**ASSIGNMENT**
Output each entry below as it stands, leaving out every picture.

=== Begin Enclosure ===

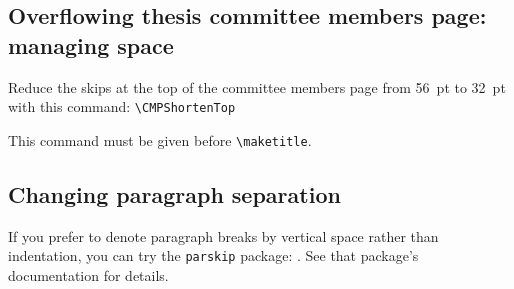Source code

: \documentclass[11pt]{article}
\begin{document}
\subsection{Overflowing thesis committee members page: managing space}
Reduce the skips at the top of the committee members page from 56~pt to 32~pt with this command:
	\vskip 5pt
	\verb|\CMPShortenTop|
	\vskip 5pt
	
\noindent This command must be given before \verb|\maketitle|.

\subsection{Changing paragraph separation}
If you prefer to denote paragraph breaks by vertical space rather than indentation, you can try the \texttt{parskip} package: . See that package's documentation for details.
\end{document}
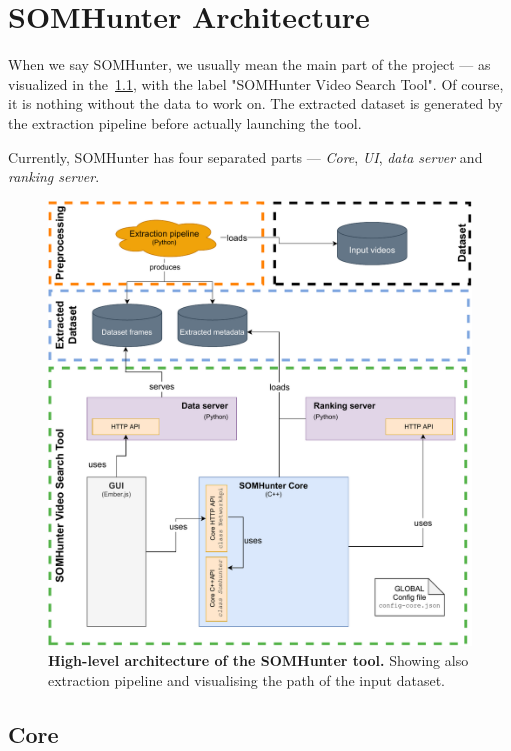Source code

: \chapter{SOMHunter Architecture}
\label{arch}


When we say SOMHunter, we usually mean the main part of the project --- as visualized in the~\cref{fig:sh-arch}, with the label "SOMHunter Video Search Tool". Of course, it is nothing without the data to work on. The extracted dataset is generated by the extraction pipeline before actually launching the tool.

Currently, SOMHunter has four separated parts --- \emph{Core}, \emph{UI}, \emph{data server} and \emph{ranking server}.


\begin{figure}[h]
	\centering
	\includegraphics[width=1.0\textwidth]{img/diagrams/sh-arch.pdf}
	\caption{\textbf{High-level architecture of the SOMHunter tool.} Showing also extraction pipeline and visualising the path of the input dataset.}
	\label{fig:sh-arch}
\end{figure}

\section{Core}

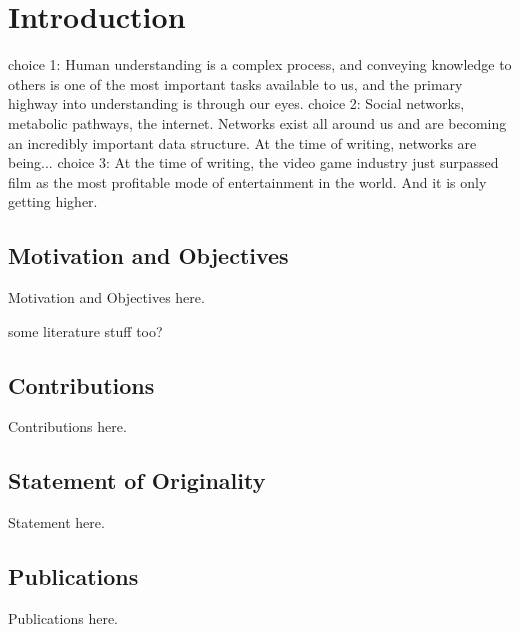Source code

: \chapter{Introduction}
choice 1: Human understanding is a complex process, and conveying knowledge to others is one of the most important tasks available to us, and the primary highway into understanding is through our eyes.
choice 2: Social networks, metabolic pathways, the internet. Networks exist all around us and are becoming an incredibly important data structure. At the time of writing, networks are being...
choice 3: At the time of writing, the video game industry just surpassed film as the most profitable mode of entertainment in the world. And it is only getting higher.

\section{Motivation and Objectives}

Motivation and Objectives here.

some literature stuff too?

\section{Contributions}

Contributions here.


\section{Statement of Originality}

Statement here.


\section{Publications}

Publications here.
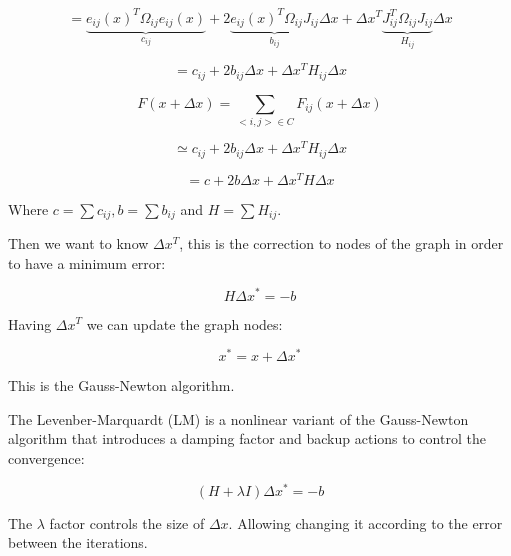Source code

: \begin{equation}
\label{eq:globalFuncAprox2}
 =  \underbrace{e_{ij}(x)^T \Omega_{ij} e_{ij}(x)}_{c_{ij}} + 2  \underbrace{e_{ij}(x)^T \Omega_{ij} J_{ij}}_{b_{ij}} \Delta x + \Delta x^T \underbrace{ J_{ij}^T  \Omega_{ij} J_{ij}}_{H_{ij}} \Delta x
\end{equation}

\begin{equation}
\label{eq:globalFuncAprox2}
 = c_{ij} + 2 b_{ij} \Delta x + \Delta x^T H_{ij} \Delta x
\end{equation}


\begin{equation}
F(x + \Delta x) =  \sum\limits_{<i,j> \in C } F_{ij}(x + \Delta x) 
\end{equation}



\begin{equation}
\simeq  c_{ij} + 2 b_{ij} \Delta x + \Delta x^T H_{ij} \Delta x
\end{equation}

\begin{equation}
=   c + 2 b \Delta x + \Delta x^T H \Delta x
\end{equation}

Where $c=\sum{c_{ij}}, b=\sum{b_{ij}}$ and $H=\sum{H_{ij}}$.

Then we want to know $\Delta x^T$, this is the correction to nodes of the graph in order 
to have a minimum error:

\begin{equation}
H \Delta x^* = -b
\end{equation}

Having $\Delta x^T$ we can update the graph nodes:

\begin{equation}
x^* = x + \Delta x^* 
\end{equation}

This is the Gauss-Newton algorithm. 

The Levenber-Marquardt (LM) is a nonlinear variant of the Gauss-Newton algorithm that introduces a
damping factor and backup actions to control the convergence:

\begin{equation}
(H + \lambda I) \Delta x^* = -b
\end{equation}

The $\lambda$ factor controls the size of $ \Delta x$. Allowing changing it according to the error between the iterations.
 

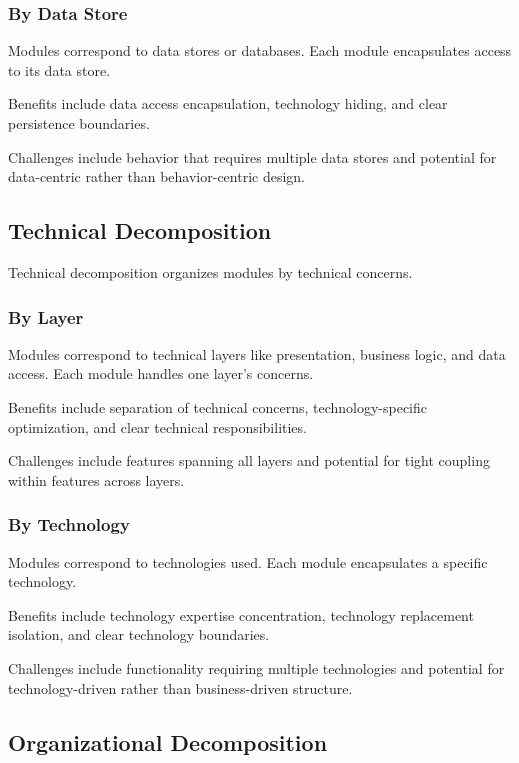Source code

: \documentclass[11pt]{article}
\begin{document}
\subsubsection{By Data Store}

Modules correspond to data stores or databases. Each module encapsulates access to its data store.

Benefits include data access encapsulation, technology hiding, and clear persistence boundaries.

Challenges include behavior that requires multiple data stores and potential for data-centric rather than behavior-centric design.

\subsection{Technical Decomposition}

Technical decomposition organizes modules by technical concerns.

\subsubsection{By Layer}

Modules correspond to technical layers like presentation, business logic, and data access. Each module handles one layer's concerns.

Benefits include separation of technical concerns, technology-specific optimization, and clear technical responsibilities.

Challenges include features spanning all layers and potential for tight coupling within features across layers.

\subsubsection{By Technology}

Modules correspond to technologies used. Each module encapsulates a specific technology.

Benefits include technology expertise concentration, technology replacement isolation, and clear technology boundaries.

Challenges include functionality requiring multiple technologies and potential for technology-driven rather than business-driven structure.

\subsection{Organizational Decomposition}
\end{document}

=== End Enclosure ===

**YOUR SOLUTION**
Source code

: \documentclass[11pt]{article}
\begin{document}
\subsection{Overflowing thesis committee members page: managing space}
Reduce the skips at the top of the committee members page from 56~pt to 32~pt with this command:
	\vskip 5pt
	\verb|\CMPShortenTop|
	\vskip 5pt
	
\noindent This command must be given before \verb|\maketitle|.

\subsection{Changing paragraph separation}
If you prefer to denote paragraph breaks by vertical space rather than indentation, you can try the \texttt{parskip} package: . See that package's documentation for details.
\end{document}
Source code

: \chapter{SOMHunter Architecture}
\label{arch}


When we say SOMHunter, we usually mean the main part of the project --- as visualized in the~\cref{fig:sh-arch}, with the label "SOMHunter Video Search Tool". Of course, it is nothing without the data to work on. The extracted dataset is generated by the extraction pipeline before actually launching the tool.

Currently, SOMHunter has four separated parts --- \emph{Core}, \emph{UI}, \emph{data server} and \emph{ranking server}.


\begin{figure}[h]
	\centering
	\includegraphics[width=1.0\textwidth]{img/diagrams/sh-arch.pdf}
	\caption{\textbf{High-level architecture of the SOMHunter tool.} Showing also extraction pipeline and visualising the path of the input dataset.}
	\label{fig:sh-arch}
\end{figure}

\section{Core}

Source code

: \chapter{Introduction}
choice 1: Human understanding is a complex process, and conveying knowledge to others is one of the most important tasks available to us, and the primary highway into understanding is through our eyes.
choice 2: Social networks, metabolic pathways, the internet. Networks exist all around us and are becoming an incredibly important data structure. At the time of writing, networks are being...
choice 3: At the time of writing, the video game industry just surpassed film as the most profitable mode of entertainment in the world. And it is only getting higher.

\section{Motivation and Objectives}

Motivation and Objectives here.

some literature stuff too?

\section{Contributions}

Contributions here.


\section{Statement of Originality}

Statement here.


\section{Publications}

Publications here.
Source code

: \begin{equation}
\label{eq:globalFuncAprox2}
 =  \underbrace{e_{ij}(x)^T \Omega_{ij} e_{ij}(x)}_{c_{ij}} + 2  \underbrace{e_{ij}(x)^T \Omega_{ij} J_{ij}}_{b_{ij}} \Delta x + \Delta x^T \underbrace{ J_{ij}^T  \Omega_{ij} J_{ij}}_{H_{ij}} \Delta x
\end{equation}

\begin{equation}
\label{eq:globalFuncAprox2}
 = c_{ij} + 2 b_{ij} \Delta x + \Delta x^T H_{ij} \Delta x
\end{equation}


\begin{equation}
F(x + \Delta x) =  \sum\limits_{<i,j> \in C } F_{ij}(x + \Delta x) 
\end{equation}



\begin{equation}
\simeq  c_{ij} + 2 b_{ij} \Delta x + \Delta x^T H_{ij} \Delta x
\end{equation}

\begin{equation}
=   c + 2 b \Delta x + \Delta x^T H \Delta x
\end{equation}

Where $c=\sum{c_{ij}}, b=\sum{b_{ij}}$ and $H=\sum{H_{ij}}$.

Then we want to know $\Delta x^T$, this is the correction to nodes of the graph in order 
to have a minimum error:

\begin{equation}
H \Delta x^* = -b
\end{equation}

Having $\Delta x^T$ we can update the graph nodes:

\begin{equation}
x^* = x + \Delta x^* 
\end{equation}

This is the Gauss-Newton algorithm. 

The Levenber-Marquardt (LM) is a nonlinear variant of the Gauss-Newton algorithm that introduces a
damping factor and backup actions to control the convergence:

\begin{equation}
(H + \lambda I) \Delta x^* = -b
\end{equation}

The $\lambda$ factor controls the size of $ \Delta x$. Allowing changing it according to the error between the iterations.
 

Source code

: \documentclass[11pt]{article}
\begin{document}
\subsubsection{By Data Store}

Modules correspond to data stores or databases. Each module encapsulates access to its data store.

Benefits include data access encapsulation, technology hiding, and clear persistence boundaries.

Challenges include behavior that requires multiple data stores and potential for data-centric rather than behavior-centric design.

\subsection{Technical Decomposition}

Technical decomposition organizes modules by technical concerns.

\subsubsection{By Layer}

Modules correspond to technical layers like presentation, business logic, and data access. Each module handles one layer's concerns.

Benefits include separation of technical concerns, technology-specific optimization, and clear technical responsibilities.

Challenges include features spanning all layers and potential for tight coupling within features across layers.

\subsubsection{By Technology}

Modules correspond to technologies used. Each module encapsulates a specific technology.

Benefits include technology expertise concentration, technology replacement isolation, and clear technology boundaries.

Challenges include functionality requiring multiple technologies and potential for technology-driven rather than business-driven structure.

\subsection{Organizational Decomposition}
\end{document}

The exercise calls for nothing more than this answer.